The vector for France is close to vectors for Austria and Italy.  The difference between London and England (obtained by subtracting them) is parallel to the difference between to the difference between Paris and France.  This allows embeddings to capture analogy relationships such as London is to England as Paris is to France.

So word embeddings were used as a way to study gender and ethnic stereotypes in the 20th and 21st centuries in the USA.  Not only that but they plotted how the biases changed over time.

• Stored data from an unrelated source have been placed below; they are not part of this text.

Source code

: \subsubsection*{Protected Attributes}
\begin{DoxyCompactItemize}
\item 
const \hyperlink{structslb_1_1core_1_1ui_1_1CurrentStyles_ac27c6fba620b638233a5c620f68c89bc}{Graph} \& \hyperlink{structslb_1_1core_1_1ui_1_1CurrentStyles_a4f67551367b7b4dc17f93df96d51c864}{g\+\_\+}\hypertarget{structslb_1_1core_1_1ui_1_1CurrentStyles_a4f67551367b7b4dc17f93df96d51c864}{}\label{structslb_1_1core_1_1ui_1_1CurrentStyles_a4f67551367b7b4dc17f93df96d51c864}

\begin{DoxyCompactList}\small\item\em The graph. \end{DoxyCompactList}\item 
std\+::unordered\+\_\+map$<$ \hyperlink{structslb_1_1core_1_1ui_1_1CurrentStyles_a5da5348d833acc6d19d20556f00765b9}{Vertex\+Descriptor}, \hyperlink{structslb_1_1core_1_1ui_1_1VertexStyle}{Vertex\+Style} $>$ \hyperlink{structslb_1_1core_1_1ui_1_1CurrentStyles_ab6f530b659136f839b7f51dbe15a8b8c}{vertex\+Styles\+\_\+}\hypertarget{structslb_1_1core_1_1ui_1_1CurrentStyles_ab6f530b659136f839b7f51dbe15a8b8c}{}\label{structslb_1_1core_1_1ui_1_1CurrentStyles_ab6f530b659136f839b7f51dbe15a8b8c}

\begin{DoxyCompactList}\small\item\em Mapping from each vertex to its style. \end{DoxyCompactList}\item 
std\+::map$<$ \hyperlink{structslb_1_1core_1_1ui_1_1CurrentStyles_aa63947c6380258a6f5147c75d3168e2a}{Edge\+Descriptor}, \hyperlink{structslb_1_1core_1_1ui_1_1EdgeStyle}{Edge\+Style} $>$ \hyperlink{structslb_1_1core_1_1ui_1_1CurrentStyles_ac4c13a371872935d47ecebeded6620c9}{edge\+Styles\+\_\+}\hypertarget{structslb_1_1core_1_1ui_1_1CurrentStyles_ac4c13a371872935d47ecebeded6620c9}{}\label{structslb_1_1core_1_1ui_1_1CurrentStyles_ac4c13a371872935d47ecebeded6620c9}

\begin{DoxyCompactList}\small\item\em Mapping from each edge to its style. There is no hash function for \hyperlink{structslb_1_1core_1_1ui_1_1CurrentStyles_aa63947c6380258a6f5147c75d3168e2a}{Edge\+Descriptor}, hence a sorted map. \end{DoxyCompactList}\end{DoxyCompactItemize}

So in your mind the metric between bias == bad, stereotype == worse is clear

So just as women’s occupations have changed so have the descriptors of women.  Back in the day women, if they worked out of the home at all, were teachers or nurses.  A descendent of Jonathan Edwards was a grade school teacher in the town of my small rural high school.

As women moved into the wider workforce from them the descriptors of them changed.  The following is a pair of direct quotes from the article.”

“More importantly, these correlations are very similar over the decades, suggesting that the relationship between embedding bias score and “reality,” as measured by occupation participation, is consistent over time” ….”This consistency makes the interpretation of embedding bias more reliable; i.e., a given bias score corresponds to approximately the same percentage of the workforce in that occupation being women, regardless of the embedding decade.”

English translation:  As women’s percentage of workers in a given occupation changed the ‘bias score’ changed with it.

So what the authors describe and worse, define, as bias and stereotyping is actually an accurate perception of reality.  We’re all guilty.

The authors are following Humpty Dumpty in Alice in Wonderland  — ““When I use a word,” Humpty Dumpty said, in rather a scornful tone, “it means just what I choose it to mean—neither more nor less.” “The question is,” said Alice, “whether you can make words mean so many different things.” “The question is,” said Humpty Dumpty, “which is to be master—that’s all.”

I find the paper hilarious and an example of the bias of the supposedly unbiased.